Mittwoch, 5. Oktober 2011

Rezension - Joe Nesbo - "Die Larve"

Handlung:
Es sind keine guten Neuigkeiten, die Harry Hole im neunten Fall der Joe Nesbo-Reihe aus China wieder ins graue, neue, alte Oslo reisen lassen. Sein Stiefsohn Oleg soll einen Mord begangen haben. Harry beginnt umgehend zu ermitteln und gerät tiefer und tiefer in den Sumpf von Drogen, Korruption und Mord. Irrt Harry in seinem Glauben daran, dass Oleg „es nicht in sich hat“ und diesen Mord nicht begannen hat? Wird es einen Neuanfang mit Rakel geben?

Erzählperspektive:
Zum einen gewährt Nesbo dem Leser Einblicke in das Leben und die Entwicklung des ermordeten, drogensüchtigen jungen Mannes Gusto, indem er ihn in der Ich-Perspektive in einer Art Lebensbeichte an seinen leiblichen Vater gerichtet zu Wort kommen lässt. Die Erzählungen Gustos spielen wenige Augenblicke vor seinem Tode, werden allerdings erst nach und nach in kursiv gesetzten Kapiteln enthüllt.

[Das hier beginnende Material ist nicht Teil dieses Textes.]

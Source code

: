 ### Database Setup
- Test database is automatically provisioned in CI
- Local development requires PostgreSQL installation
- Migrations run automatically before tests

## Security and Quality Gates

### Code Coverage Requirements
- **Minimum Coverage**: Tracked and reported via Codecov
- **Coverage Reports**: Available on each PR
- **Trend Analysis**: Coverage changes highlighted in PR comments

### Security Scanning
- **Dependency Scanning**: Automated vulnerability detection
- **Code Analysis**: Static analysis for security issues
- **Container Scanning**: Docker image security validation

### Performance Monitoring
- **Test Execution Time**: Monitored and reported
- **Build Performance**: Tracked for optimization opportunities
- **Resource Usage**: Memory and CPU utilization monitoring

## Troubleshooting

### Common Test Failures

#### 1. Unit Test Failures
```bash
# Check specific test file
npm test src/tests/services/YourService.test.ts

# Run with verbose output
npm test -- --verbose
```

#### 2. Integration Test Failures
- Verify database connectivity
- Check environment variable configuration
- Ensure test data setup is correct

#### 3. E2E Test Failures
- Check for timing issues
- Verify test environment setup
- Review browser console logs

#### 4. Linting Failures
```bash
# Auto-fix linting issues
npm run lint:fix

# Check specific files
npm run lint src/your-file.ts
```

Während Harry also den Fall neu aufrollt, erklärt Gusto in der Vergangenheit, wie und warum er zu Drogen und zum Dealen kam, wie er Oleg kennenlernte und welche Rolle seine Stiefschwester Irene spielt. Man ist immer versucht, vor zu blättern, um endlich zu erfahren, wer Gusto ermordet hat und kann sich sehr gut einfühlen. Eine sehr geschickte Erzählweise, da das Opfer nicht anonym bleibt, sondern selbst zu Wort kommt.
Die anderen Kapitel sind in der personalen Erzählperspektive verfasst und greifen jeweils die Handlungen eines Akteurs auf. So kann man zu Beginn eines jeden Kapitel gut erkennen, dass es ein „Harry-Hole-Kapitel“ oder z.B. ein „Sergej-Kapitel“ ist, was sehr abwechslungsreich ist und das Gefühlt gibt, die Personen, ihre Gedanken und Gefühle besonders intensiv kennenzulernen. Erst nach und nach verweben sich die Erzählstränge zu einer kompakten Handlung.
Leseeindruck:
Jo Nesboe versteht es auch in diesem Band wieder, Spannung aufkommen zu lassen und zunächst lose Ereignisse zu erzählen, die sich erst nach und nach zu einem Ganzen fügen. Es wird ein düsteres, dekadentes Bild von Oslo gezeichnet, das perfekt zum Geschehen passt und die Abgründe einer Großstadt offenbart. Der Schreibstil ist flüssig und präzise. Weder versinkt Nesbo in allzu verwirrenden Abhandlungen über Drogen und deren Wirkstoffe noch kommen die Hintergründe der Drogenszene und die äußerst komplexen Strukturen, die bis hinauf in die obersten Ebenen der Osloer Regierungskreise reichen, zu kurz. Tragik, Spannung und interessante Fakten halten sich die Waage. Man wird förmlich in die Handlung hinein gesogen und baut zu den Charakteren eine Beziehung auf. Jo Nesbo versteht sich darauf, keine „Schwarz-Weiß-Kultur“ zu betreiben. Es gibt nicht nur Gute oder Böse in seinen Romanen, sondern immer viele Facetten dazwischen. Als Leser habe ich mich durchaus gefragt, wie ich in vielen Situationen gehandelt hätte? Wie schmal ist der Grat zwischen eigenen Bedürfnissen und Korruption? Macht Macht böse? Und wie könnte man Jugendliche vor dem Einstieg in die Drogen-Szene bewahren?
Jo Nesbo hat sich mit „Die Larve“ noch einmal selbst übertroffen und keine Wünsche offen gelassen. Besonders positiv finde ich, dass der Roman wieder in Oslo spielt und es ein Wiedersehen mit vielen Bekannten gibt. Empfehlenswert ist es aber unbedingt, zuvor zumindest „Der Schneemann“ und auch „Der Leopard“ gelesen zu haben, um in die Handlung besser einsteigen zu können. Wer Harry Hole, den privat glücklosen Columbo Norwegens, schon ins Herz geschlossen hat, der kann sich auf diesen außergewöhnlichen Krimi freuen und alle anderen sollten sich die Mühe machen, Harry kennenzulernen. Es lohnt sich.